Em Sat, 26 Dec 2015 13:05:55 +0200
Laurent Pinchart <laurent.pinchart at ideasonboard.com> escreveu:

> Hi Johannes,
> 
> On Friday 25 December 2015 16:59:50 Johannes Berg wrote:
> > On Thu, 2015-12-24 at 14:06 +0000, Finucane, Stephen wrote:
> > >
> > > > Paths are validated by trying to compile it as a regexp using a
> > > > custom validator.
> > > > 
> > > > Signed-off-by: Laurent Pinchart <laurent.pinchart at ideasonboard.com>
> > > > Signed-off-by: Mauro Carvalho Chehab <mchehab at osg.samsung.com>
> > > 
> > > Some small nits that I can fix myself. Other than that,
> > 
> > A small comment that may or may not be relevant - but there's a bunch
> > of things one can do with regexes, from taking a lot of CPU to taking a
> > lot of memory.
> > 
> > What's the trust model for running regexes? I haven't found it in the
> > patches easily right now.

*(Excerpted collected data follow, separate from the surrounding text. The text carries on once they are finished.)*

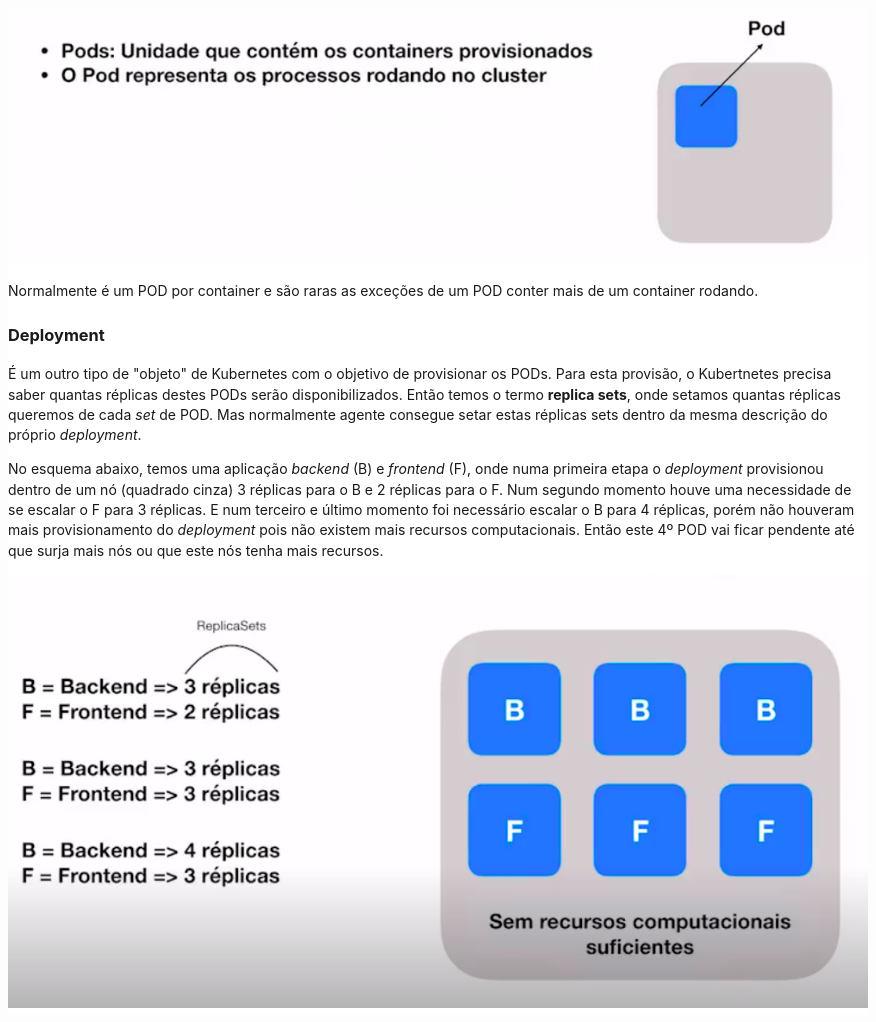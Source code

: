 ![PODs](pod.png)

Normalmente é um POD por container e são raras as exceções de um POD conter mais de um container rodando.

### Deployment

É um outro tipo de "objeto" de Kubernetes com o objetivo de provisionar os PODs. Para esta provisão, o Kubertnetes precisa saber quantas réplicas destes PODs serão disponibilizados. Então temos o termo **replica sets**, onde setamos quantas réplicas queremos de cada *set* de POD. Mas normalmente agente consegue setar estas réplicas sets dentro da mesma descrição do próprio *deployment*.

No esquema abaixo, temos uma aplicação *backend* (B) e *frontend* (F), onde numa primeira etapa o *deployment* provisionou dentro de um nó (quadrado cinza) 3 réplicas para o B e 2 réplicas para o F. Num segundo momento houve uma necessidade de se escalar o F para 3 réplicas. E num terceiro e último momento foi necessário escalar o B para 4 réplicas, porém não houveram mais provisionamento do *deployment* pois não existem mais recursos computacionais. Então este 4º POD vai ficar pendente até que surja mais nós ou que este nós tenha mais recursos.

![Deployment](deployment.png)
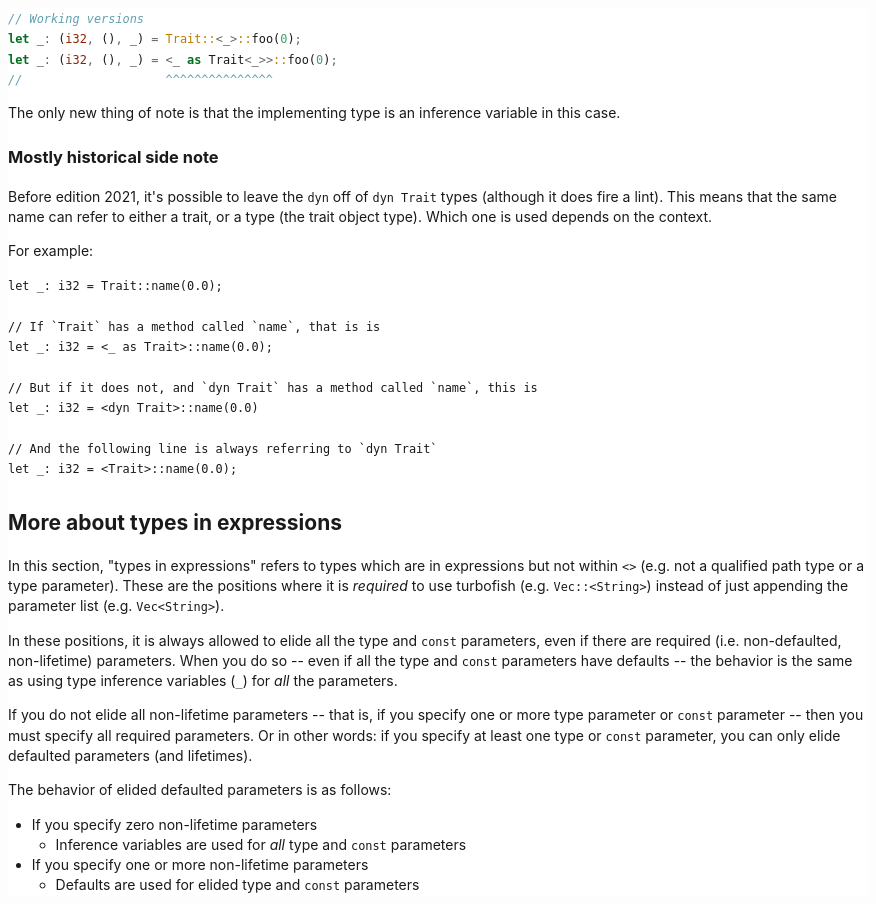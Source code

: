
 ```rust
// Working versions
let _: (i32, (), _) = Trait::<_>::foo(0);
let _: (i32, (), _) = <_ as Trait<_>>::foo(0);
//                    ^^^^^^^^^^^^^^^
```
The only new thing of note is that the implementing type is an inference variable
in this case.

### Mostly historical side note

Before edition 2021, it's possible to leave the `dyn` off of `dyn Trait` types
(although it does fire a lint).  This means that the same name can refer to either
a trait, or a type (the trait object type).  Which one is used depends on the
context.

For example:
```rust,ignore
let _: i32 = Trait::name(0.0);

// If `Trait` has a method called `name`, that is is
let _: i32 = <_ as Trait>::name(0.0);

// But if it does not, and `dyn Trait` has a method called `name`, this is
let _: i32 = <dyn Trait>::name(0.0)

// And the following line is always referring to `dyn Trait`
let _: i32 = <Trait>::name(0.0);
```

## More about types in expressions

In this section, "types in expressions" refers to types which are in expressions
but not within `<>` (e.g. not a qualified path type or a type parameter).  These
are the positions where it is *required* to use turbofish (e.g. `Vec::<String>`)
instead of just appending the parameter list (e.g. `Vec<String>`).

In these positions, it is always allowed to elide all the type and `const`
parameters, even if there are required (i.e. non-defaulted, non-lifetime)
parameters.  When you do so -- even if all the type and `const` parameters
have defaults -- the behavior is the same as using type inference variables
(`_`) for *all* the parameters.

If you do not elide all non-lifetime parameters -- that is, if you specify one or
more type parameter or `const` parameter -- then you must specify all required
parameters. Or in other words: if you specify at least one type or `const`
parameter, you can only elide defaulted parameters (and lifetimes).

The behavior of elided defaulted parameters is as follows:
- If you specify zero non-lifetime parameters
  - Inference variables are used for *all* type and `const` parameters
- If you specify one or more non-lifetime parameters
  - Defaults are used for elided type and `const` parameters
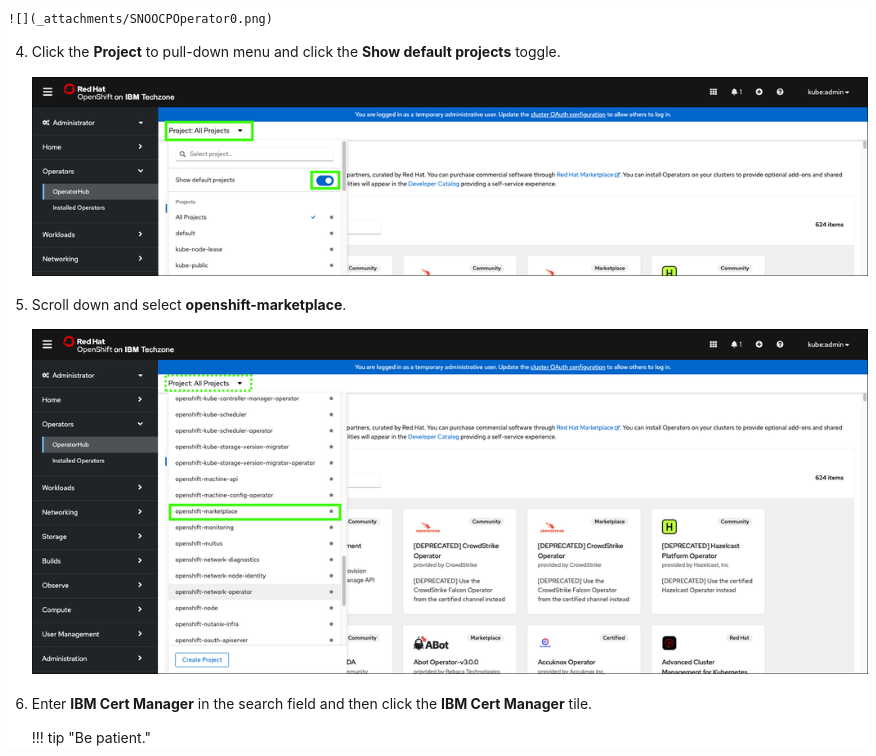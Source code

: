     ![](_attachments/SNOOCPOperator0.png)

4.  Click the **Project** to pull-down menu and click the **Show default projects** toggle.

    ![](_attachments/SNOOCPOperator1.png)

5.  Scroll down and select **openshift-marketplace**.

    ![](_attachments/SNOOCPOperator2.png)

6.  Enter **IBM Cert Manager** in the search field and then click the **IBM Cert Manager** tile.

    !!! tip "Be patient."
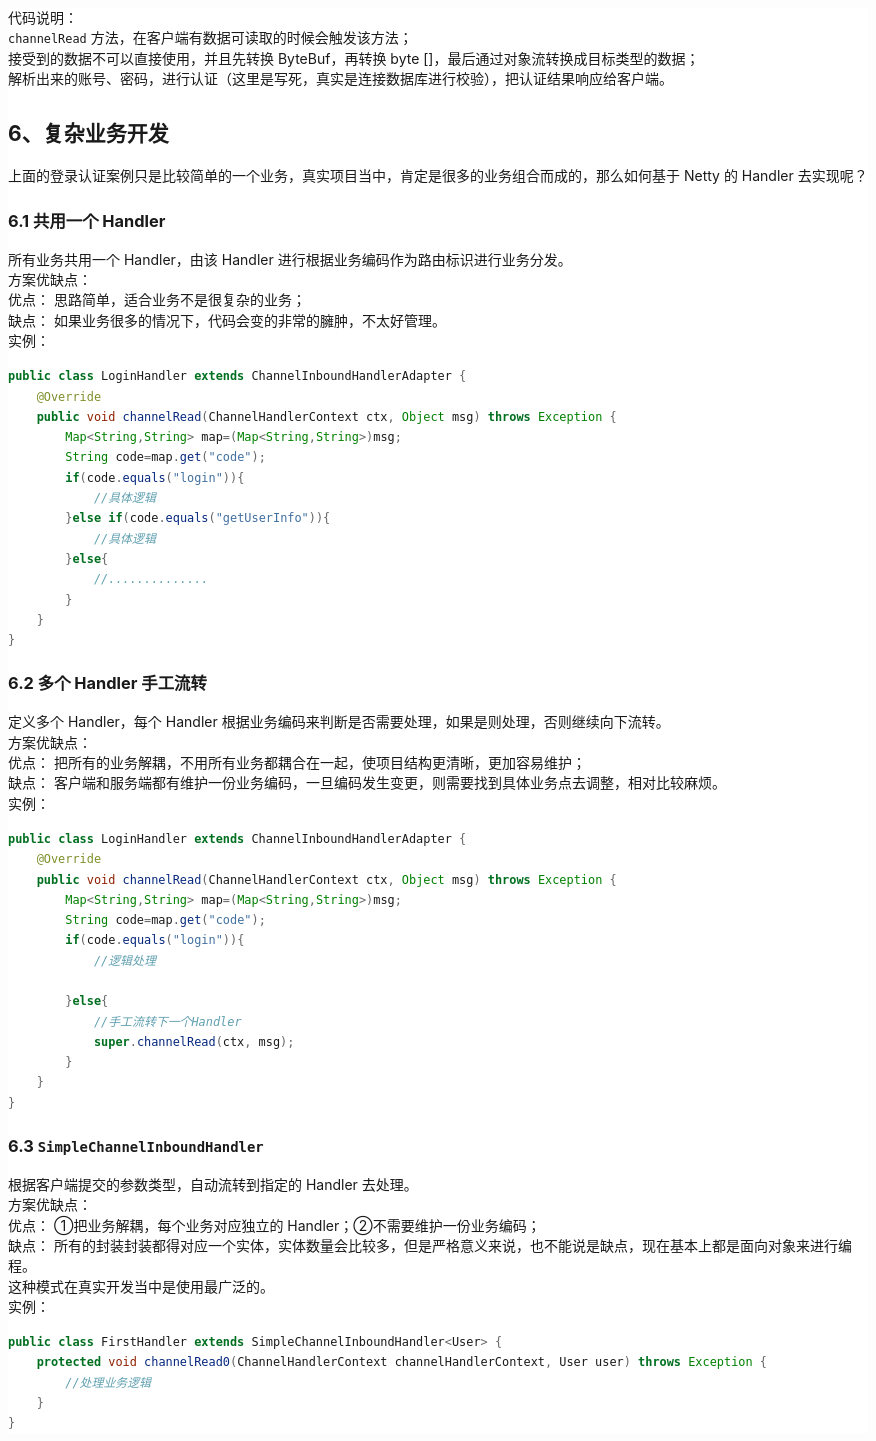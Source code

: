 代码说明：<br />`channelRead` 方法，在客户端有数据可读取的时候会触发该方法；<br />接受到的数据不可以直接使用，并且先转换 ByteBuf，再转换 byte []，最后通过对象流转换成目标类型的数据；<br />解析出来的账号、密码，进行认证（这里是写死，真实是连接数据库进行校验），把认证结果响应给客户端。
<a name="IvMHK"></a>
## 6、复杂业务开发
上面的登录认证案例只是比较简单的一个业务，真实项目当中，肯定是很多的业务组合而成的，那么如何基于 Netty 的 Handler 去实现呢？
<a name="Q6xOT"></a>
### 6.1 共用一个 Handler
所有业务共用一个 Handler，由该 Handler 进行根据业务编码作为路由标识进行业务分发。<br />方案优缺点：<br />优点： 思路简单，适合业务不是很复杂的业务；<br />缺点： 如果业务很多的情况下，代码会变的非常的臃肿，不太好管理。<br />实例：
```java
public class LoginHandler extends ChannelInboundHandlerAdapter {
    @Override
    public void channelRead(ChannelHandlerContext ctx, Object msg) throws Exception {
        Map<String,String> map=(Map<String,String>)msg;
        String code=map.get("code");
        if(code.equals("login")){
            //具体逻辑
        }else if(code.equals("getUserInfo")){
            //具体逻辑
        }else{
            //..............
        }
    }
}
```
<a name="LGWrw"></a>
### 6.2 多个 Handler 手工流转
定义多个 Handler，每个 Handler 根据业务编码来判断是否需要处理，如果是则处理，否则继续向下流转。<br />方案优缺点：<br />优点： 把所有的业务解耦，不用所有业务都耦合在一起，使项目结构更清晰，更加容易维护；<br />缺点： 客户端和服务端都有维护一份业务编码，一旦编码发生变更，则需要找到具体业务点去调整，相对比较麻烦。<br />实例：
```java
public class LoginHandler extends ChannelInboundHandlerAdapter {
    @Override
    public void channelRead(ChannelHandlerContext ctx, Object msg) throws Exception {
        Map<String,String> map=(Map<String,String>)msg;
        String code=map.get("code");
        if(code.equals("login")){
			//逻辑处理
            
        }else{
            //手工流转下一个Handler
            super.channelRead(ctx, msg);
        }
    }
}
```
<a name="FIJxZ"></a>
### 6.3 `SimpleChannelInboundHandler`
根据客户端提交的参数类型，自动流转到指定的 Handler 去处理。<br />方案优缺点：<br />优点： ①把业务解耦，每个业务对应独立的 Handler；②不需要维护一份业务编码；<br />缺点： 所有的封装封装都得对应一个实体，实体数量会比较多，但是严格意义来说，也不能说是缺点，现在基本上都是面向对象来进行编程。<br />这种模式在真实开发当中是使用最广泛的。<br />实例：
```java
public class FirstHandler extends SimpleChannelInboundHandler<User> {
    protected void channelRead0(ChannelHandlerContext channelHandlerContext, User user) throws Exception {
        //处理业务逻辑
    }
}
```
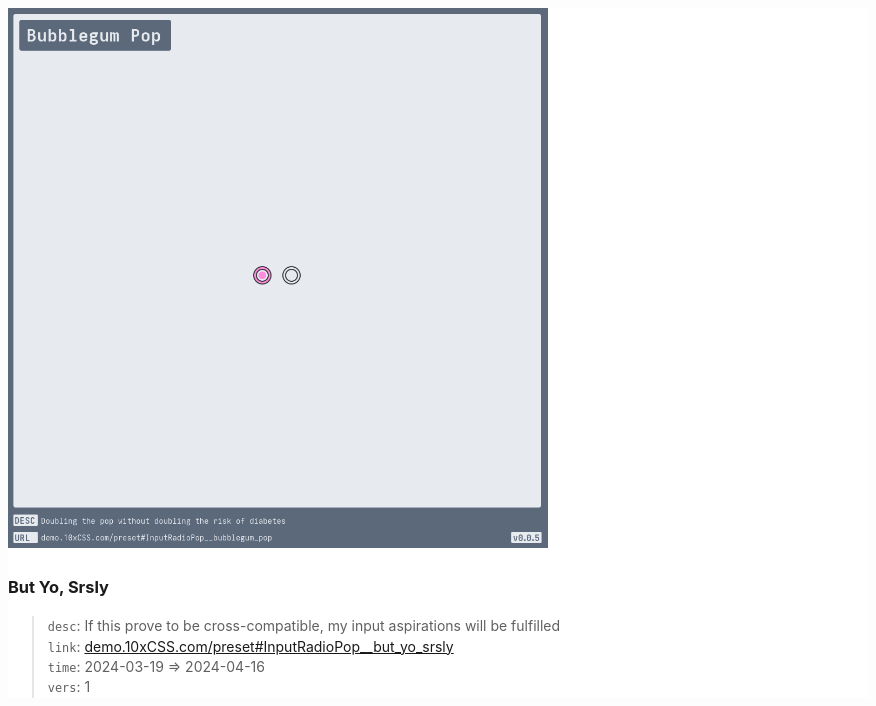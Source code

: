 <img src="./assets/InputRadioPop__bubblegum_pop.png" alt="Doubling the pop without doubling the risk of diabetes" title="Bubblegum Pop" width="540" />


### But Yo, Srsly
> `desc`: If this prove to be cross-compatible, my input aspirations will be fulfilled <br/>
> `link`: [demo.10xCSS.com/preset#InputRadioPop__but_yo_srsly](https://demo.10xCSS.com/dashboard/presets?cid=InputRadioPop&uid=InputRadioPop__but_yo_srsly) <br/>
> `time`: 2024-03-19 ⇒ 2024-04-16 <br/>
> `vers`: 1 <br/>
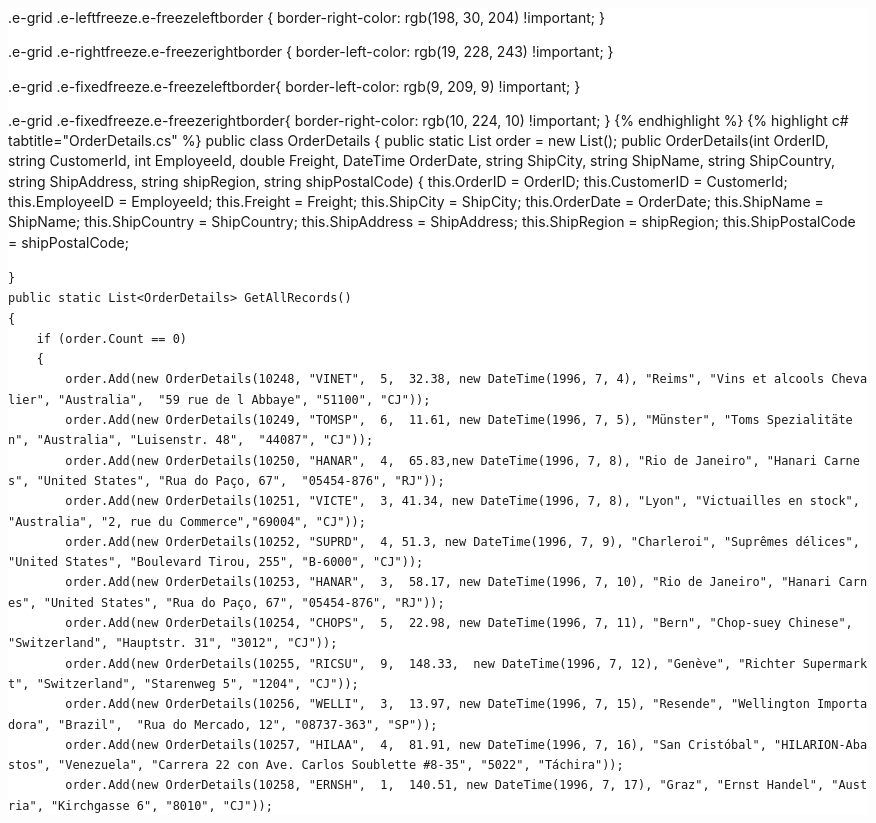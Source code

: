 .e-grid .e-leftfreeze.e-freezeleftborder {
    border-right-color: rgb(198, 30, 204) !important;
}

.e-grid .e-rightfreeze.e-freezerightborder {
    border-left-color: rgb(19, 228, 243) !important;
}

.e-grid .e-fixedfreeze.e-freezeleftborder{
    border-left-color: rgb(9, 209, 9) !important; 
}

.e-grid .e-fixedfreeze.e-freezerightborder{
    border-right-color: rgb(10, 224, 10) !important;
}
</style>
{% endhighlight %}
{% highlight c# tabtitle="OrderDetails.cs" %}
   public class OrderDetails
{
    public static List<OrderDetails> order = new List<OrderDetails>();
    public OrderDetails(int OrderID, string CustomerId, int EmployeeId, double Freight, DateTime OrderDate, string ShipCity, string ShipName, string ShipCountry, string ShipAddress, string shipRegion, string shipPostalCode)
    {
        this.OrderID = OrderID;
        this.CustomerID = CustomerId;
        this.EmployeeID = EmployeeId;
        this.Freight = Freight;
        this.ShipCity = ShipCity;
        this.OrderDate = OrderDate;
        this.ShipName = ShipName;
        this.ShipCountry = ShipCountry;
        this.ShipAddress = ShipAddress;
        this.ShipRegion = shipRegion; 
        this.ShipPostalCode = shipPostalCode; 

    }
    public static List<OrderDetails> GetAllRecords()
    {
        if (order.Count == 0)
        {
            order.Add(new OrderDetails(10248, "VINET",  5,  32.38, new DateTime(1996, 7, 4), "Reims", "Vins et alcools Chevalier", "Australia",  "59 rue de l Abbaye", "51100", "CJ"));
            order.Add(new OrderDetails(10249, "TOMSP",  6,  11.61, new DateTime(1996, 7, 5), "Münster", "Toms Spezialitäten", "Australia", "Luisenstr. 48",  "44087", "CJ"));
            order.Add(new OrderDetails(10250, "HANAR",  4,  65.83,new DateTime(1996, 7, 8), "Rio de Janeiro", "Hanari Carnes", "United States", "Rua do Paço, 67",  "05454-876", "RJ"));
            order.Add(new OrderDetails(10251, "VICTE",  3, 41.34, new DateTime(1996, 7, 8), "Lyon", "Victuailles en stock", "Australia", "2, rue du Commerce","69004", "CJ"));
            order.Add(new OrderDetails(10252, "SUPRD",  4, 51.3, new DateTime(1996, 7, 9), "Charleroi", "Suprêmes délices", "United States", "Boulevard Tirou, 255", "B-6000", "CJ"));
            order.Add(new OrderDetails(10253, "HANAR",  3,  58.17, new DateTime(1996, 7, 10), "Rio de Janeiro", "Hanari Carnes", "United States", "Rua do Paço, 67", "05454-876", "RJ"));
            order.Add(new OrderDetails(10254, "CHOPS",  5,  22.98, new DateTime(1996, 7, 11), "Bern", "Chop-suey Chinese", "Switzerland", "Hauptstr. 31", "3012", "CJ"));
            order.Add(new OrderDetails(10255, "RICSU",  9,  148.33,  new DateTime(1996, 7, 12), "Genève", "Richter Supermarkt", "Switzerland", "Starenweg 5", "1204", "CJ"));
            order.Add(new OrderDetails(10256, "WELLI",  3,  13.97, new DateTime(1996, 7, 15), "Resende", "Wellington Importadora", "Brazil",  "Rua do Mercado, 12", "08737-363", "SP"));
            order.Add(new OrderDetails(10257, "HILAA",  4,  81.91, new DateTime(1996, 7, 16), "San Cristóbal", "HILARION-Abastos", "Venezuela", "Carrera 22 con Ave. Carlos Soublette #8-35", "5022", "Táchira"));
            order.Add(new OrderDetails(10258, "ERNSH",  1,  140.51, new DateTime(1996, 7, 17), "Graz", "Ernst Handel", "Austria", "Kirchgasse 6", "8010", "CJ"));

If it's configured only in the config file it
> > should be OK, but if any kind of remote user can configure it then it
> > may need safeguards of some kind?
> > 
> > I'm just thinking of a use case like kernel.org where you don't really
> > even trust the people who are the typical delegates/admins in patchwork
> > for a given project, since they are pretty much just random people the
> > admin doesn't necessarily trust much.
> > 
> > (Or put another way - I'd hate for them to patch out/disable this
> > feature because of security concerns, since I'd want to use it on
> > kernel.org, but I'm not sure the admins would want me configuring
> > arbitrary regexes there)
> 
> I agree with your concerns but haven't given them a thought to be honest. 
> Right now only patchwork admins can changes the rules, but as you mention we 
> might not trust them.
> 
> I've used regexps for convenience, we could possibly replace them with a less 
> dangerous type of pattern. One option I was toying with was to create rules 
> automatically from MAINTAINERS, but I don't think that would be flexible 
> enough.
> 

IMHO, the real problem here is the need that everybody with write
access should be project maintainer in patchwork, and it lacks logs
when a patch is delegated or changed its status.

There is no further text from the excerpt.